Task to complete: Return every record below exactly.

Provided records:
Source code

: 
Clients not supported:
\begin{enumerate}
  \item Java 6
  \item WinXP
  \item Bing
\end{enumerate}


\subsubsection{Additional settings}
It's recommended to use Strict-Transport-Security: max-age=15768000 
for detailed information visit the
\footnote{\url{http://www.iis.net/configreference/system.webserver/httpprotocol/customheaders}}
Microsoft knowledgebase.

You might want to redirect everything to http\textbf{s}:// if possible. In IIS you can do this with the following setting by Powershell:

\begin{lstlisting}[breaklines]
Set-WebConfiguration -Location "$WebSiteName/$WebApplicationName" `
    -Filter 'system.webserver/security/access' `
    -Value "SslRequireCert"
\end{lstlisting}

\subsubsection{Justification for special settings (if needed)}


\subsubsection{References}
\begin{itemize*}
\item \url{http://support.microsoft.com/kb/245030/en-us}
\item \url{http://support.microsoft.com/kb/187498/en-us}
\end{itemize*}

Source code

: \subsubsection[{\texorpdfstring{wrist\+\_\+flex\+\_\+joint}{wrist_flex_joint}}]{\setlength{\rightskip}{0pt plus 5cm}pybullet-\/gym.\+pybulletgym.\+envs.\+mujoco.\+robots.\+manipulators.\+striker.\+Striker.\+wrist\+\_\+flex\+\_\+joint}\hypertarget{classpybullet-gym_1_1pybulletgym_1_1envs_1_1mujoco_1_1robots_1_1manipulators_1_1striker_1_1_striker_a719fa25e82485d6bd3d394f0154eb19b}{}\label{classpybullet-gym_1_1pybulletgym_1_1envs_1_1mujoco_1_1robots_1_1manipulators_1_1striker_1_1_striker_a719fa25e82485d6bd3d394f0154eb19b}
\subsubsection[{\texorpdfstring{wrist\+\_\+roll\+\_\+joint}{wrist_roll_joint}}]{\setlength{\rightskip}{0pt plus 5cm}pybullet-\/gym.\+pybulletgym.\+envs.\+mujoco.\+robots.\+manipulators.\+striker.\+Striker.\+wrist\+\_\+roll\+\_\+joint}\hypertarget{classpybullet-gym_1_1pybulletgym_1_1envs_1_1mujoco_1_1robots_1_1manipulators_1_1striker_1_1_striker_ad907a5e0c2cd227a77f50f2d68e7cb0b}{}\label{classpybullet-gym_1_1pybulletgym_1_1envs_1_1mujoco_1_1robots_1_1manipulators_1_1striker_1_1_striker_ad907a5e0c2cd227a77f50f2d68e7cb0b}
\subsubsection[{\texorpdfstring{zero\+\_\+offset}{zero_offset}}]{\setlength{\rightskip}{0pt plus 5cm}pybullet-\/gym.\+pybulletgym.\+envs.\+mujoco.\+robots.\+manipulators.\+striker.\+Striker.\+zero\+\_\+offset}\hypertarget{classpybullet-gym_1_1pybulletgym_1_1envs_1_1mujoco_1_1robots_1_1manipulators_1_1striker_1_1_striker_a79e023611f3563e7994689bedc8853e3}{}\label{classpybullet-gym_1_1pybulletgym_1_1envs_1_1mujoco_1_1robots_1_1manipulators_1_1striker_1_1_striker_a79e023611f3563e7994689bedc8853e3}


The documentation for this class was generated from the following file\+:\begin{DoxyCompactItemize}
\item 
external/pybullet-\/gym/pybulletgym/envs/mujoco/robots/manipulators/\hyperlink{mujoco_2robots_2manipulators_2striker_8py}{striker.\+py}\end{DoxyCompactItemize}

Task answer:
Source code

: 
Clients not supported:
\begin{enumerate}
  \item Java 6
  \item WinXP
  \item Bing
\end{enumerate}


\subsubsection{Additional settings}
It's recommended to use Strict-Transport-Security: max-age=15768000 
for detailed information visit the
\footnote{\url{http://www.iis.net/configreference/system.webserver/httpprotocol/customheaders}}
Microsoft knowledgebase.

You might want to redirect everything to http\textbf{s}:// if possible. In IIS you can do this with the following setting by Powershell:

\begin{lstlisting}[breaklines]
Set-WebConfiguration -Location "$WebSiteName/$WebApplicationName" `
    -Filter 'system.webserver/security/access' `
    -Value "SslRequireCert"
\end{lstlisting}

\subsubsection{Justification for special settings (if needed)}


\subsubsection{References}
\begin{itemize*}
\item \url{http://support.microsoft.com/kb/245030/en-us}
\item \url{http://support.microsoft.com/kb/187498/en-us}
\end{itemize*}

Source code

: \subsubsection[{\texorpdfstring{wrist\+\_\+flex\+\_\+joint}{wrist_flex_joint}}]{\setlength{\rightskip}{0pt plus 5cm}pybullet-\/gym.\+pybulletgym.\+envs.\+mujoco.\+robots.\+manipulators.\+striker.\+Striker.\+wrist\+\_\+flex\+\_\+joint}\hypertarget{classpybullet-gym_1_1pybulletgym_1_1envs_1_1mujoco_1_1robots_1_1manipulators_1_1striker_1_1_striker_a719fa25e82485d6bd3d394f0154eb19b}{}\label{classpybullet-gym_1_1pybulletgym_1_1envs_1_1mujoco_1_1robots_1_1manipulators_1_1striker_1_1_striker_a719fa25e82485d6bd3d394f0154eb19b}
\subsubsection[{\texorpdfstring{wrist\+\_\+roll\+\_\+joint}{wrist_roll_joint}}]{\setlength{\rightskip}{0pt plus 5cm}pybullet-\/gym.\+pybulletgym.\+envs.\+mujoco.\+robots.\+manipulators.\+striker.\+Striker.\+wrist\+\_\+roll\+\_\+joint}\hypertarget{classpybullet-gym_1_1pybulletgym_1_1envs_1_1mujoco_1_1robots_1_1manipulators_1_1striker_1_1_striker_ad907a5e0c2cd227a77f50f2d68e7cb0b}{}\label{classpybullet-gym_1_1pybulletgym_1_1envs_1_1mujoco_1_1robots_1_1manipulators_1_1striker_1_1_striker_ad907a5e0c2cd227a77f50f2d68e7cb0b}
\subsubsection[{\texorpdfstring{zero\+\_\+offset}{zero_offset}}]{\setlength{\rightskip}{0pt plus 5cm}pybullet-\/gym.\+pybulletgym.\+envs.\+mujoco.\+robots.\+manipulators.\+striker.\+Striker.\+zero\+\_\+offset}\hypertarget{classpybullet-gym_1_1pybulletgym_1_1envs_1_1mujoco_1_1robots_1_1manipulators_1_1striker_1_1_striker_a79e023611f3563e7994689bedc8853e3}{}\label{classpybullet-gym_1_1pybulletgym_1_1envs_1_1mujoco_1_1robots_1_1manipulators_1_1striker_1_1_striker_a79e023611f3563e7994689bedc8853e3}


The documentation for this class was generated from the following file\+:\begin{DoxyCompactItemize}
\item 
external/pybullet-\/gym/pybulletgym/envs/mujoco/robots/manipulators/\hyperlink{mujoco_2robots_2manipulators_2striker_8py}{striker.\+py}\end{DoxyCompactItemize}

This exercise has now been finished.